DATA FOR REVIEW START
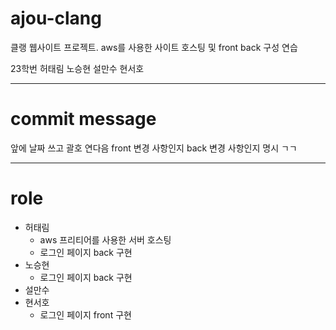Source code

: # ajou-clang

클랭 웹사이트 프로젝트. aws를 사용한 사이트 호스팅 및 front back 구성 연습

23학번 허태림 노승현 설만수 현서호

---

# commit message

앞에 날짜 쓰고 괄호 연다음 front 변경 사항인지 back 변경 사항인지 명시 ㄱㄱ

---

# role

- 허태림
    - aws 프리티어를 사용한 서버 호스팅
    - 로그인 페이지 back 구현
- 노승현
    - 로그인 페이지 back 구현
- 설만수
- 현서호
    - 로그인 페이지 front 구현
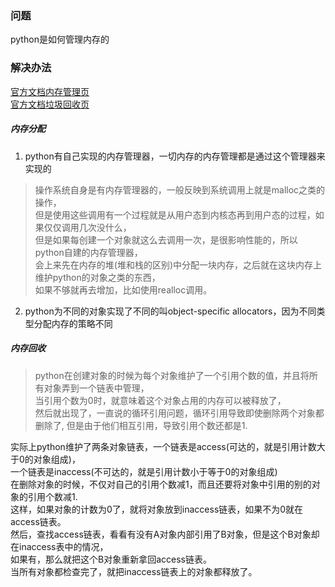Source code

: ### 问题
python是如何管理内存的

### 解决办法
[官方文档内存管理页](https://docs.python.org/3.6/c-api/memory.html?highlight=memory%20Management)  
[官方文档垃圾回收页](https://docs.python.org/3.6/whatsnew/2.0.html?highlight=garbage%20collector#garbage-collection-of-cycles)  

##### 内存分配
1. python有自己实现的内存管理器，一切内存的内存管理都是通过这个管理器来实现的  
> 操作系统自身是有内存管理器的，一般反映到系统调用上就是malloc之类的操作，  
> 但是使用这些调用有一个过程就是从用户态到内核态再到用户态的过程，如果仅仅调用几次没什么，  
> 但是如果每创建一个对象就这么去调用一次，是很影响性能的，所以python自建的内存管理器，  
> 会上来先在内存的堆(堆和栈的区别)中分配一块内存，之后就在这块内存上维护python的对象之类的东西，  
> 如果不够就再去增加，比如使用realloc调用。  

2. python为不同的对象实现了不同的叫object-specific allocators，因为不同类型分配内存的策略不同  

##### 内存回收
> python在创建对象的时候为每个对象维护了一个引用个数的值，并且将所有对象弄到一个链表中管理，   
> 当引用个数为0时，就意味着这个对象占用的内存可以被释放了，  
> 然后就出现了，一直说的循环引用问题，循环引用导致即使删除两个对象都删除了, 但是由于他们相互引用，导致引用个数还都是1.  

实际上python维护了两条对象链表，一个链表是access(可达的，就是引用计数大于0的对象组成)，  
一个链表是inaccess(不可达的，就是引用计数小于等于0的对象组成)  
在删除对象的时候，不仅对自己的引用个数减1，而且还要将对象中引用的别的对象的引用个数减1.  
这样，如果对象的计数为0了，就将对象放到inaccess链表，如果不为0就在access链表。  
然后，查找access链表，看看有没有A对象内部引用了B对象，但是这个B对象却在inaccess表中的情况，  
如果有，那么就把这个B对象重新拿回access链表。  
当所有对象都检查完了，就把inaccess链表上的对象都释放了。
DATA FOR REVIEW END
Take every line from the records that holds "html" and copy it down.

[官方文档内存管理页](https://docs.python.org/3.6/c-api/memory.html?highlight=memory%20Management)  
[官方文档垃圾回收页](https://docs.python.org/3.6/whatsnew/2.0.html?highlight=garbage%20collector#garbage-collection-of-cycles)  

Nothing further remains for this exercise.